[About this task]:
From the data below, retype exactly the lines starting with the one that contains "features may be" and ending with the one that contains "that are not End-of-Life.", both included.
*** Opening Data to examine ***
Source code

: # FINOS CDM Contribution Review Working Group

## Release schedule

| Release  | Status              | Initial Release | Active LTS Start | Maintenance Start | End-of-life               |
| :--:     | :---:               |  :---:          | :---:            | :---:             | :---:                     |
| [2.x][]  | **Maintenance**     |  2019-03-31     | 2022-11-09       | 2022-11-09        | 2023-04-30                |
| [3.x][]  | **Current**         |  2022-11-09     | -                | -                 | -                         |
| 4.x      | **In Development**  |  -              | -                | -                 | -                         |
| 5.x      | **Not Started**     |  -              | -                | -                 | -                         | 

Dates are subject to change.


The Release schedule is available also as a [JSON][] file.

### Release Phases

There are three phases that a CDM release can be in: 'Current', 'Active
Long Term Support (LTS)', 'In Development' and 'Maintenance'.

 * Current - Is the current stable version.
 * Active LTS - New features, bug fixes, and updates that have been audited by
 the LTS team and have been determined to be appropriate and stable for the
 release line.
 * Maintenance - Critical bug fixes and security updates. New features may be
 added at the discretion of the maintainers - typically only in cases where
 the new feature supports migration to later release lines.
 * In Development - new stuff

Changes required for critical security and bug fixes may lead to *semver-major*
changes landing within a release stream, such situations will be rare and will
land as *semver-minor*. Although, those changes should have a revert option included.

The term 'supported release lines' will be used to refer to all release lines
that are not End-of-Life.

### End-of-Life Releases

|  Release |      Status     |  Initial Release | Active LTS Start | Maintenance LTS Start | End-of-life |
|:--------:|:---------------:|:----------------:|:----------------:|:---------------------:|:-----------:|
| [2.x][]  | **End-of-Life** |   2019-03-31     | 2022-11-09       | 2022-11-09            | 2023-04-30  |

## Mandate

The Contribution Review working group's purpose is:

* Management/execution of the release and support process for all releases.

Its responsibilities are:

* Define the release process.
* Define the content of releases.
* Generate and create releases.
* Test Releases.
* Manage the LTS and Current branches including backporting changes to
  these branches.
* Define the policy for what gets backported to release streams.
*** Closing Data to examine ***
[Solution to this problem]:
 * Maintenance - Critical bug fixes and security updates. New features may be
 added at the discretion of the maintainers - typically only in cases where
 the new feature supports migration to later release lines.
 * In Development - new stuff

Changes required for critical security and bug fixes may lead to *semver-major*
changes landing within a release stream, such situations will be rare and will
land as *semver-minor*. Although, those changes should have a revert option included.

The term 'supported release lines' will be used to refer to all release lines
that are not End-of-Life.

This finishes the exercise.